Motorola’s Droid 3 is finally out and about in all of its tech spec glory, but one thing’s missing: an unlocked bootloader. That’s right, Motorola’s gone and done it again, locking Droid 3 owners in an Android cage, just like Atrix owners, Droid 2 owners, and the list goes on.
Luckily, an unlocked bootloader is on its way. “As we’ve communicated, we plan to enable the unlockable/relockable bootloader in future software releases, starting in late 2011, where channel and operator partners will allow it,” said a Motorola spokesperson to Wired. Motorola has basically made it clear that your warranty ends once you unlock the bootloader, as many “noobs” have this pesky habit of not following directions and bricking their phones. “If you brick your phone messing with it, we don’t want to have to fix it under warranty,” wrote a Motorola representative in a blog post.

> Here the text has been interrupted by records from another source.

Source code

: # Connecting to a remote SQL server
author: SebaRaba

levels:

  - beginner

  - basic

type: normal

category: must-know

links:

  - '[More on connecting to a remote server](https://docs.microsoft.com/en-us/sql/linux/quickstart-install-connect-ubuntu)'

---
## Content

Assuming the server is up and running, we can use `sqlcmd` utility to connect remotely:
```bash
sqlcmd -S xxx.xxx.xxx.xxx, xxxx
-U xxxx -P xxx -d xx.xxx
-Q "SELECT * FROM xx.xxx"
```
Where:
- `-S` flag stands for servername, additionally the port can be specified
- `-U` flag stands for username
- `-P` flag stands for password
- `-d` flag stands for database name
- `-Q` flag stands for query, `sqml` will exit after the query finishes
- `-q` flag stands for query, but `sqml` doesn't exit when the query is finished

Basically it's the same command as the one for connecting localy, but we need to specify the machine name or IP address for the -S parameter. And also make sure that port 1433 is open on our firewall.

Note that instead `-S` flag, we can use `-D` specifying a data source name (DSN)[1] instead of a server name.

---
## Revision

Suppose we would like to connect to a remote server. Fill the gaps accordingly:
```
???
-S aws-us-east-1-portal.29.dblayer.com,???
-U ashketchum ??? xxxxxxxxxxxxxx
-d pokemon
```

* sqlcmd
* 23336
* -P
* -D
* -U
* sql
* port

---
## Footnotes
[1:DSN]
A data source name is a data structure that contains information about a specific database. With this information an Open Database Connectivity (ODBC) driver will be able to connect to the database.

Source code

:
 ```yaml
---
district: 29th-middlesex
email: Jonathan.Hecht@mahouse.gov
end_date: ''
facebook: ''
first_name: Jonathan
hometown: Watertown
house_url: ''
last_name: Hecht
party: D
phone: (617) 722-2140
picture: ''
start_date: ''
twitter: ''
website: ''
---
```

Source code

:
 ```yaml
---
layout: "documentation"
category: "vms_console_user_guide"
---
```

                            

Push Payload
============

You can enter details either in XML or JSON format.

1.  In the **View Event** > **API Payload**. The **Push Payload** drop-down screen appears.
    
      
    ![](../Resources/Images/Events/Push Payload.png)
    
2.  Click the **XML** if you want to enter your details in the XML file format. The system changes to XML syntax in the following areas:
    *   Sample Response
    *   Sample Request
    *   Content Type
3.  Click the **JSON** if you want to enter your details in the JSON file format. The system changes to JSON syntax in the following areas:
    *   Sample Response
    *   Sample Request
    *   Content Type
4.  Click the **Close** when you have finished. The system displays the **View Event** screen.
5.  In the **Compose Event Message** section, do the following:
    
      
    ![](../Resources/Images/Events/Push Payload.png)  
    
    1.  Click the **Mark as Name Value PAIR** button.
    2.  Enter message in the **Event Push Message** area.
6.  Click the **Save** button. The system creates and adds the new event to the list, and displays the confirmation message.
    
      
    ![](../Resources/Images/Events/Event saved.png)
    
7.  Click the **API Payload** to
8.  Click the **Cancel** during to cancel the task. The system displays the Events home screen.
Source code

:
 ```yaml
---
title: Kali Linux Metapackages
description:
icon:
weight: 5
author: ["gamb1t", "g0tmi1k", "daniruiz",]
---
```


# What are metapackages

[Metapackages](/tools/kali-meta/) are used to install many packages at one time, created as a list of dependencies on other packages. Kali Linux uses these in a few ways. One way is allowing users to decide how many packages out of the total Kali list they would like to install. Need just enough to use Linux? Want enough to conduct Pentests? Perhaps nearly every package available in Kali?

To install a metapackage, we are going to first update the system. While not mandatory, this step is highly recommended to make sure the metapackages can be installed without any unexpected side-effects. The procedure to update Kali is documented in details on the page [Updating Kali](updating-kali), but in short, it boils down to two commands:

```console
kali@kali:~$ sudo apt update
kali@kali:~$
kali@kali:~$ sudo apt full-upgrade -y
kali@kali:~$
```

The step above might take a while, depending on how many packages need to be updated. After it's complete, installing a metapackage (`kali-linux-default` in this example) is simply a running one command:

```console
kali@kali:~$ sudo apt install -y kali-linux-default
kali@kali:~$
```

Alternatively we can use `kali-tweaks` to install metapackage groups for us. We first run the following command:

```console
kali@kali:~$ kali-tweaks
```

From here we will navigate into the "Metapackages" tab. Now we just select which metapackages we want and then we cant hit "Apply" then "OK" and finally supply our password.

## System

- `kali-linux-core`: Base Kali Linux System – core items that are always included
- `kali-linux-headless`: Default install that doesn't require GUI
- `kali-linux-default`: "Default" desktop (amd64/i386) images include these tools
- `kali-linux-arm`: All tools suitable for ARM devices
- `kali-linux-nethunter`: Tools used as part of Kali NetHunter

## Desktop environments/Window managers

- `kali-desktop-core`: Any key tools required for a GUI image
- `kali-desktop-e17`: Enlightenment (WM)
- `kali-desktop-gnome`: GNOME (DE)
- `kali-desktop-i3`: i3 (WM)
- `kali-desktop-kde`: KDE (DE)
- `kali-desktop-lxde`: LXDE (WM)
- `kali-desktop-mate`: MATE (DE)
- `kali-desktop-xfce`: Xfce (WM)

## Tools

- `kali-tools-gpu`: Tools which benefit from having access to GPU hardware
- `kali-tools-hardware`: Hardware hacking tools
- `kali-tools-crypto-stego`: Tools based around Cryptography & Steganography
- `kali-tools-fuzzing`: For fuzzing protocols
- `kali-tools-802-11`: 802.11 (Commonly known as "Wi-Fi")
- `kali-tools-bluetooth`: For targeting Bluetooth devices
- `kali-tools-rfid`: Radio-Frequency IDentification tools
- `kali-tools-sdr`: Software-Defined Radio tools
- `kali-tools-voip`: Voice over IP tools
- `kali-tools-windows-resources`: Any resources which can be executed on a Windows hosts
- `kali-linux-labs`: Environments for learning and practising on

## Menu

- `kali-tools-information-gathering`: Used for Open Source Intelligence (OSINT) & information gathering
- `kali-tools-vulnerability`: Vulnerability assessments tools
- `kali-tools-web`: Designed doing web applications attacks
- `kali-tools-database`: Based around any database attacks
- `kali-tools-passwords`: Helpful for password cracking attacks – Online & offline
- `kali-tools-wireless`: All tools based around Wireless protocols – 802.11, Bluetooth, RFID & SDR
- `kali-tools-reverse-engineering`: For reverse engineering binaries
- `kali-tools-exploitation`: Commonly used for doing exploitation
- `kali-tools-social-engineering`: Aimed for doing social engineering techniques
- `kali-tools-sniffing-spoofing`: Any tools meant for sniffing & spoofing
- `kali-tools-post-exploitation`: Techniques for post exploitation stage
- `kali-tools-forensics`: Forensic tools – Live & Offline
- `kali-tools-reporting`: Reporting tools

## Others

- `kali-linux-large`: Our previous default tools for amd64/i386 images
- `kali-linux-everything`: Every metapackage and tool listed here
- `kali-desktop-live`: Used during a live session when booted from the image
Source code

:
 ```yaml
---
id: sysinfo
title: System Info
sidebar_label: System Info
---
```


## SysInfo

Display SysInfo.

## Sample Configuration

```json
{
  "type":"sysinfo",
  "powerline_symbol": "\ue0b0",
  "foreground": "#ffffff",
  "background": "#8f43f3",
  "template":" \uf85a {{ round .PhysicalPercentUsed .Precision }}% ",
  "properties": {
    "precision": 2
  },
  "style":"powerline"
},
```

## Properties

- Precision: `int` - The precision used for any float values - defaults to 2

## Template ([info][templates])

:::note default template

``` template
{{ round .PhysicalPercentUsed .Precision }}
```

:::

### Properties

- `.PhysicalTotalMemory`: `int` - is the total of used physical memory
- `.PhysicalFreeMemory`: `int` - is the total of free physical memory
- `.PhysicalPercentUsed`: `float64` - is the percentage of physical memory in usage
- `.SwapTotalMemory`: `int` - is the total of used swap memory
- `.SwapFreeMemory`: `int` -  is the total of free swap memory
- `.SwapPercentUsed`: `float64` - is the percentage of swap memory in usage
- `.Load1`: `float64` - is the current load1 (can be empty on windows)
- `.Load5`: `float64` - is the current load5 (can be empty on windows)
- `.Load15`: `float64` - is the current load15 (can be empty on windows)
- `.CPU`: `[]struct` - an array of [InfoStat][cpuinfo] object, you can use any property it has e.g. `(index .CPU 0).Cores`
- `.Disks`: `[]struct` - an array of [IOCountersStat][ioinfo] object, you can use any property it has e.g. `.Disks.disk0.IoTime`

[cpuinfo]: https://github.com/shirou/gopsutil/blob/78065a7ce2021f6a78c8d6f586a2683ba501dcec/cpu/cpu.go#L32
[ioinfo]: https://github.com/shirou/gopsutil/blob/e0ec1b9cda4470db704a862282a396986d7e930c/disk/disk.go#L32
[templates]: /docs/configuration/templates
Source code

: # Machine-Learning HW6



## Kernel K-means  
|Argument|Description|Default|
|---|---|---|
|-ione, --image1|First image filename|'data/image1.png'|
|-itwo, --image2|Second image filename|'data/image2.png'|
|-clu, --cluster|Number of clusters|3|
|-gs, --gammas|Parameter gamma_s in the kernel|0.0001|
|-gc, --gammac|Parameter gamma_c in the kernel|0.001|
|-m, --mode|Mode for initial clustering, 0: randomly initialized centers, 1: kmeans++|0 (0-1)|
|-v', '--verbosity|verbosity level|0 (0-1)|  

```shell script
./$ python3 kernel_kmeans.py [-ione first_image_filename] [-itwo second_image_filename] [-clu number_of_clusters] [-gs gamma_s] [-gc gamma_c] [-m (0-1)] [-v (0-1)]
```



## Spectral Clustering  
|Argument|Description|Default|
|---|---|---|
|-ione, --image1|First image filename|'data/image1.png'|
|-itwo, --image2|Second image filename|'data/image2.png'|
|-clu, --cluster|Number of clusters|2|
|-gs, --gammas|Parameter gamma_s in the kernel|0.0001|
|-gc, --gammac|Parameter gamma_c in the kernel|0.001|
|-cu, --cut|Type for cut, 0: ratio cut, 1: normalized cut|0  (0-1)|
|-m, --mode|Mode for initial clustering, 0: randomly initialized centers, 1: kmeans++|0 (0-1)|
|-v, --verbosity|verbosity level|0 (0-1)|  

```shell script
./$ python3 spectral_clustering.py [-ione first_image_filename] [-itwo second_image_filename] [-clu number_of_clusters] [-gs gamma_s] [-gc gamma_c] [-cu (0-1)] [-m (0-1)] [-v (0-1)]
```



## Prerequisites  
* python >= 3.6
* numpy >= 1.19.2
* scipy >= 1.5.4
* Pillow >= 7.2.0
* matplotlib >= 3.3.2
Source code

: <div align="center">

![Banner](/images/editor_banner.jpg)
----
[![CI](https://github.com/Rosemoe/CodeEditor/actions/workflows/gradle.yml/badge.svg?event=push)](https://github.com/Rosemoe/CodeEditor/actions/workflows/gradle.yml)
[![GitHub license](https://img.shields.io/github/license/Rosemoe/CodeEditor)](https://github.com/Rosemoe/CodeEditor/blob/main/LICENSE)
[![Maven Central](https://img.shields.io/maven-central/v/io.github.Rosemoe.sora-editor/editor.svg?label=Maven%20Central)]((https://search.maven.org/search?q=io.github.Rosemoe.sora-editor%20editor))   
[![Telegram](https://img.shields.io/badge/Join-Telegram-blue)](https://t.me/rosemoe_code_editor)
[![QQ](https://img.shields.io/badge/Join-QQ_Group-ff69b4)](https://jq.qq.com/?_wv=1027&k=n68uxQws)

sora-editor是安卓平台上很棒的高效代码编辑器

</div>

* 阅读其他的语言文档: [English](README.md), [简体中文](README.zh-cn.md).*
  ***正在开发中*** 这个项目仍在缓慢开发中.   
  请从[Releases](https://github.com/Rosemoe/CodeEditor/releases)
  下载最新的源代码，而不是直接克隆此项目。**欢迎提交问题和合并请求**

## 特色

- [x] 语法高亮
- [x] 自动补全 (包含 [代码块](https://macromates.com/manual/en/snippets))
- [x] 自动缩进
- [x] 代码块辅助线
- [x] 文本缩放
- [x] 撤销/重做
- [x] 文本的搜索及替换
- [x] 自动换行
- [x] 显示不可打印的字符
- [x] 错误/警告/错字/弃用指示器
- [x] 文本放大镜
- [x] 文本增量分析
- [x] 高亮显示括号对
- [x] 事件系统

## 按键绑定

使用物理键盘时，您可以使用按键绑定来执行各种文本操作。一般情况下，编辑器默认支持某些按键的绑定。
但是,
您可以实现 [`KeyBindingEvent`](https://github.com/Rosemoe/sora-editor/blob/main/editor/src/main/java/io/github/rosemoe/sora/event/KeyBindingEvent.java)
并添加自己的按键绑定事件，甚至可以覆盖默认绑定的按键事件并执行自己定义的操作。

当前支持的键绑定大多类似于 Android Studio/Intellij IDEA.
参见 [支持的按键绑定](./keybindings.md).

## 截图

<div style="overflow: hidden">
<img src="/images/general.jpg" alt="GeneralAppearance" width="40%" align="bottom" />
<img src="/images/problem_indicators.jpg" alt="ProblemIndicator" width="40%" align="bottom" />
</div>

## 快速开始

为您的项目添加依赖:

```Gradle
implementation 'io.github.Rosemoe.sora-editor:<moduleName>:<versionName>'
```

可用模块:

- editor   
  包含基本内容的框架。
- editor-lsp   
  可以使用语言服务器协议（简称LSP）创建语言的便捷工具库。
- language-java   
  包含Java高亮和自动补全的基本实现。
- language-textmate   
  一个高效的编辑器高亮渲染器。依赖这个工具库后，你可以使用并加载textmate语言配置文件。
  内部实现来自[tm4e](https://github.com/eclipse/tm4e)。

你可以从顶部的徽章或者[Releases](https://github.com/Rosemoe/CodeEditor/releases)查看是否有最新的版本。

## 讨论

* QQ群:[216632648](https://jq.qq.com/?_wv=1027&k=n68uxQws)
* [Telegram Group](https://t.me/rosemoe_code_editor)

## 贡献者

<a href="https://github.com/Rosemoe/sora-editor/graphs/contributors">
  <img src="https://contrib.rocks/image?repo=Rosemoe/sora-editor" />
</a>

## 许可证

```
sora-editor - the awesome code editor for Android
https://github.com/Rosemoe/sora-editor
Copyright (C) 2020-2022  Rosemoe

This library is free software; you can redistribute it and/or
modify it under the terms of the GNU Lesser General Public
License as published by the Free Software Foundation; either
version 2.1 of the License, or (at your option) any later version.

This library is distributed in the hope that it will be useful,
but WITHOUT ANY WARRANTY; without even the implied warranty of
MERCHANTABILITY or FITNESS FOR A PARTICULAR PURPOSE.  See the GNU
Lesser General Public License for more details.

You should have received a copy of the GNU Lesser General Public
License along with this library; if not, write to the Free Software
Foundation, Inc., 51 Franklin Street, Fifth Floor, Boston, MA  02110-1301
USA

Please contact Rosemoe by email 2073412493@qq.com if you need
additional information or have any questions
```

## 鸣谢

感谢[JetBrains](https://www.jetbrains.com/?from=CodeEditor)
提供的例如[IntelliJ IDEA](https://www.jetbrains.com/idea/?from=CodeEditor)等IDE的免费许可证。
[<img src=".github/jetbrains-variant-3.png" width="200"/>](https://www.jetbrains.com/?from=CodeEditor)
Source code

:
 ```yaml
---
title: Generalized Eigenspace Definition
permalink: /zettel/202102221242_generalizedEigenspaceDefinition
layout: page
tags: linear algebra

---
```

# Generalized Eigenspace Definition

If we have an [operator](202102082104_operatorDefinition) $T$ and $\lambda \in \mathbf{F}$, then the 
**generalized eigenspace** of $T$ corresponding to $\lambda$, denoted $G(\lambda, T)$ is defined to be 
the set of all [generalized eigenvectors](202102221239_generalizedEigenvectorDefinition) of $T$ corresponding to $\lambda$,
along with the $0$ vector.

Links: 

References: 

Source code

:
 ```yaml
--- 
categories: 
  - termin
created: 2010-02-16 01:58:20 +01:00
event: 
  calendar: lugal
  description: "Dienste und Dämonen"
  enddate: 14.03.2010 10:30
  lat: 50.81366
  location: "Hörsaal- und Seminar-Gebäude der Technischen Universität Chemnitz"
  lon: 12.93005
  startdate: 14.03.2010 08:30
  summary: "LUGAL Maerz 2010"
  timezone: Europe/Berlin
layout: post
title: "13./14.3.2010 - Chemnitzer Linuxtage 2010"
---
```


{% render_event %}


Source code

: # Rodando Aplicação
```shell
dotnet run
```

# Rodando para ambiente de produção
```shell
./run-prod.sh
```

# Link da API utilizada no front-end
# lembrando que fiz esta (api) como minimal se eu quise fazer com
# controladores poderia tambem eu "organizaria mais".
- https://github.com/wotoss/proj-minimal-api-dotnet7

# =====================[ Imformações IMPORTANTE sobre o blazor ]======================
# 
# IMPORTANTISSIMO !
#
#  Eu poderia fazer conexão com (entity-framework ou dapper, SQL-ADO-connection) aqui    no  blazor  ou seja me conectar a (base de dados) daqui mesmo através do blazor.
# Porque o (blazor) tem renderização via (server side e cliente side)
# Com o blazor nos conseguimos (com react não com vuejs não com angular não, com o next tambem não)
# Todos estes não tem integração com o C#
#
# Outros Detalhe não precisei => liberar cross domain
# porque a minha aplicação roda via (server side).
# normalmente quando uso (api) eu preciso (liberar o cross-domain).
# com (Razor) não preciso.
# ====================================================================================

Clearly, Motorola is walking a very tight rope with this bootloader policy. Competitors like Sony Ericsson have begun to nurture relationships with their respective modding community, offering tutorial videos on how to unlock the phone. Meanwhile, Motorola is adding things like eFuse, an anti-tampering countermeasure system dedicated to bricking your phone should you choose mod beyond stock software, to phones like the Droid X.
In short, customers have about had it. One, in particular, started a web page dedicated to ending the bootloader policy at Motorola, asking fellow devs to sign a petition. As of right now, over 10,000 people have signed. While many just leave a name in protest, some Moto customers have actually taken the time to write out their plea.
These are a few we found particularly poignant:
“Please Motorola, we love the phone, but let us use this new technology to it’s fullest potential. We are your beta testers right now in this new world of smart-phones! But we pay a premium price for something that is experimental, and open to development, and we create things with the tools you give us today for a better set of tools for you to sell again tomorrow. And perhaps encrypting the bootloader by default is a good idea for your mass market, but I think you should give us the option of decryption, because well, being open is what Android is all about. That’s why I bought my first Android (the Atrix), and I must say that at this point I wish I researched this common complaint first, as I would have bought something else that was truly an “Android.” So, in all fairness I think you should either give us the option to use and develop our devices as we need to, or at least give us a refund and in the future, use a disclaimer in your advertising.”
“My money means that this is MY phone. Supposedly, the locked bootloader is intended to protect the enduser from breaking the phone; however, the general public that they are claiming to protect will likely be unaffected by Motorola’s decision. Give the people that want to take time to modify their phones that opportunity. If I wanted to be stuck in a walled garden, then I wouldn’t have bought a supposedly “open” OS with Android.”